Aurora Borealis over Bear Lake, Alaska, USA.
Credit: Joshua Strang, USAFSolar flares are the largest explosions in the solar system – cosmic blasts more powerful than tens of millions of hydrogen bombs which fill the solar system with UV light, X-rays, high-energy particles and vast bubbles of magnetic field and plasma. 

Large storms, although rare, can threaten power grids, satellites, global navigation satellite systems, polar aviation, astronaut health and digital control systems.  A 1989 flare left six million people without power across the entire province of Québec in Canada. 

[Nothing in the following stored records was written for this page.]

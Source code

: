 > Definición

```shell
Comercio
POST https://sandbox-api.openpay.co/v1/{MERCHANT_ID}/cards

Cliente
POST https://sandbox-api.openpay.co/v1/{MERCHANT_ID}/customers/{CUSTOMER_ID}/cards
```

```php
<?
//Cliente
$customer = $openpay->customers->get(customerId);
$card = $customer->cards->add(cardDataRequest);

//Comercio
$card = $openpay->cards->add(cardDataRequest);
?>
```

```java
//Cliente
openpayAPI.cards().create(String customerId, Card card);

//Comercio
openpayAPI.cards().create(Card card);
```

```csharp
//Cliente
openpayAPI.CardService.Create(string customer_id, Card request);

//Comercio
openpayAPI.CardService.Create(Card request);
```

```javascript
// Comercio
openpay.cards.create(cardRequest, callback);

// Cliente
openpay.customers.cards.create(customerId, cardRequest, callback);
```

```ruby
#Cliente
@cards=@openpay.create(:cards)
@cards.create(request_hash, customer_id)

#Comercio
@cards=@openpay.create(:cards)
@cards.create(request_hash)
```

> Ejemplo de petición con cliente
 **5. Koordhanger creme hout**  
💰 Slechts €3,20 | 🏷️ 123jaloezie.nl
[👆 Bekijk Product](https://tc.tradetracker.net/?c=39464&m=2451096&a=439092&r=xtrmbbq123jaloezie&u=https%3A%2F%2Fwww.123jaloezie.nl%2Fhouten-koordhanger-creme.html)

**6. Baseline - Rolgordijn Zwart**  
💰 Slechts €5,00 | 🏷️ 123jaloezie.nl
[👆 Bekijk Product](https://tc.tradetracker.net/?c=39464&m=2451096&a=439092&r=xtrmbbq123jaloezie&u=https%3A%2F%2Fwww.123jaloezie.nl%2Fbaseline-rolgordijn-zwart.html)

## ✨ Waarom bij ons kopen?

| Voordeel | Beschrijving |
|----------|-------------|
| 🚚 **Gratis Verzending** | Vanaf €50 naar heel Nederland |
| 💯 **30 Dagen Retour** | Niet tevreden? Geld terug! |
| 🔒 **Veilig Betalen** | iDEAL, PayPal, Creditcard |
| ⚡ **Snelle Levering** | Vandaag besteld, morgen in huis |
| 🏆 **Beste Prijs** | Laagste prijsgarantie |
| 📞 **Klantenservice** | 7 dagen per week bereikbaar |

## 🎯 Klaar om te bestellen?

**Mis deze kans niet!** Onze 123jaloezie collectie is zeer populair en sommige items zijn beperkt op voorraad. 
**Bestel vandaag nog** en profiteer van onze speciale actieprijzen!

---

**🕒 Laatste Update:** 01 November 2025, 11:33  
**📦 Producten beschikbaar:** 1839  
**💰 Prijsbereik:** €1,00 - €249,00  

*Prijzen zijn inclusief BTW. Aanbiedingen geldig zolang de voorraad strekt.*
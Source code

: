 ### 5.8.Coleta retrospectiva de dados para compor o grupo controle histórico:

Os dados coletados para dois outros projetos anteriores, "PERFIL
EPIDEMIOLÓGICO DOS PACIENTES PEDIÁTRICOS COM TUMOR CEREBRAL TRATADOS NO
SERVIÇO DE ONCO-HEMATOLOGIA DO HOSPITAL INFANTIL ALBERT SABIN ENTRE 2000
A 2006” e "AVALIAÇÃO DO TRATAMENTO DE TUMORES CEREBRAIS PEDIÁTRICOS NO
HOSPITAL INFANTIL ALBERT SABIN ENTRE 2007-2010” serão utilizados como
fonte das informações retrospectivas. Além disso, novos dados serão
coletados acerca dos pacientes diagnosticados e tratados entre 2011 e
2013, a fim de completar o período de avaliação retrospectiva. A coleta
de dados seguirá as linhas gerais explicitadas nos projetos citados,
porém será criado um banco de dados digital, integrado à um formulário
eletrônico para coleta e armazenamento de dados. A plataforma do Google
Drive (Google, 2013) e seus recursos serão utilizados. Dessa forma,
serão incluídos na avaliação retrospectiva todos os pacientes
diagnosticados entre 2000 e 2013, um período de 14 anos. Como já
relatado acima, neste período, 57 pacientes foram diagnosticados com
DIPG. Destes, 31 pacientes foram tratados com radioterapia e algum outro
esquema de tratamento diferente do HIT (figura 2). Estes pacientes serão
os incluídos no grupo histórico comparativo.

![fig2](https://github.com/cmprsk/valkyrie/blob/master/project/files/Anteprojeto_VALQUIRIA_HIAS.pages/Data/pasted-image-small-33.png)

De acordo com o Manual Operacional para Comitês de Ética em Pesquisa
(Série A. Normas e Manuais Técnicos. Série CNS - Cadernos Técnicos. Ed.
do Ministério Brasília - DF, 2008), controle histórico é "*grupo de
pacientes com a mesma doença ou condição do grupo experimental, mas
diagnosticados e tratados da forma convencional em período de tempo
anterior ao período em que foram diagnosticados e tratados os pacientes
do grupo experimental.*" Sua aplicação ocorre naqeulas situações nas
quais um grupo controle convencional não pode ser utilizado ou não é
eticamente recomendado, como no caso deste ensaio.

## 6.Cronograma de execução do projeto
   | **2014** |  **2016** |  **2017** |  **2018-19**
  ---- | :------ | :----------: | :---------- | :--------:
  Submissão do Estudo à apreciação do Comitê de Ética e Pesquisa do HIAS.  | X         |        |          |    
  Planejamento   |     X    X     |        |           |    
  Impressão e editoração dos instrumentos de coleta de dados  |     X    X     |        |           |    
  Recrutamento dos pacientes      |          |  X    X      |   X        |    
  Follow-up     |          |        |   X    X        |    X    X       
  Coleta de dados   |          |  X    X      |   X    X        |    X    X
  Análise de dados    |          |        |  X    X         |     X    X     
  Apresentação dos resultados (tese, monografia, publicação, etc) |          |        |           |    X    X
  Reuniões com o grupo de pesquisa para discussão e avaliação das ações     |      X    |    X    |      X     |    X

Dr Alexander Russell, Royal Commission for the Exhibition of 1851 Research Fellow at the University, said: “When flares occur, huge quantities of energy are transported tens of thousands of kilometres in under a second. What astrophysicists want to know is how does flare energy get from high above the Sun's visible surface, where it is released, down to just above the surface, where it is then radiated into space?

“The current explanation suggests that the flare accelerates electrons to high speeds,  and the electrons carry the energy with them. However, beams of electrons should disrupt themselves if carrying the full flare energy, so we need to find another way that at least some of the energy can travel.”

The answer may have come from one of our planet's natural wonders. 

Auroras, commonly known as the Northern and Southern Lights, have an almost supernatural quality, appearing as multicoloured curtains of light shimmering in the night sky.  During auroras, magnetic waves carry energy downwards along Earth's magnetic field.  When this is released at relatively low altitudes of between 100 and 10,000km, it contributes to producing the aurora’s famous vibrant colours. 

Dr Russell added: “Our understanding of the auroras on Earth has helped us to build computer models of the solar atmosphere. When we drive these with magnetic waves, the waves carry energy towards the Sun's surface, and cause heating in a low-temperature layer called the chromosphere.  Warming this layer increases its brightness, contributing to the flare.” 

The idea that magnetic waves transport energy in solar flares was originally suggested in 2008 by the University of Glasgow’s Dr Lyndsay Fletcher, co-author on the new paper. 

Dr Fletcher said: “The heating we find is particularly targeted at that part of the atmosphere that produces visible ‘white-light’ emission. This is an important finding because this region is known to heat during flares but cannot be reached by electrons.  

“The Advanced Technology Solar Telescope currently being built in Hawai'i will observe flare white-light emission, so we hope observational studies will make use of our work.  NASA's IRIS space telescope, which will study UV light from the Sun, should also benefit from our findings. 

“The University has a proud history of involvement with solar flare research – for example, Professor John Brown’s work on the production of X-rays by fast electrons in solar flares has become a central part of our understanding of these events. We’re proud to be able to contribute to that valuable legacy with this research.”

Dr Russell and Dr Fletcher are members of the Astronomy and Astrophysics group in the SUPA School of Physics and Astronomy at the University of Glasgow. Their research was supported by the Royal Commission for the Exhibition of 1851, the Leverhulme Foundation, STFC and the EC-funded FP7 project HESPE. 

Their paper, titled “Propagation of Alfvénic Waves from Corona to Chromosphere and Consequences for Solar Flares”, is published in the Astrophysical Journal.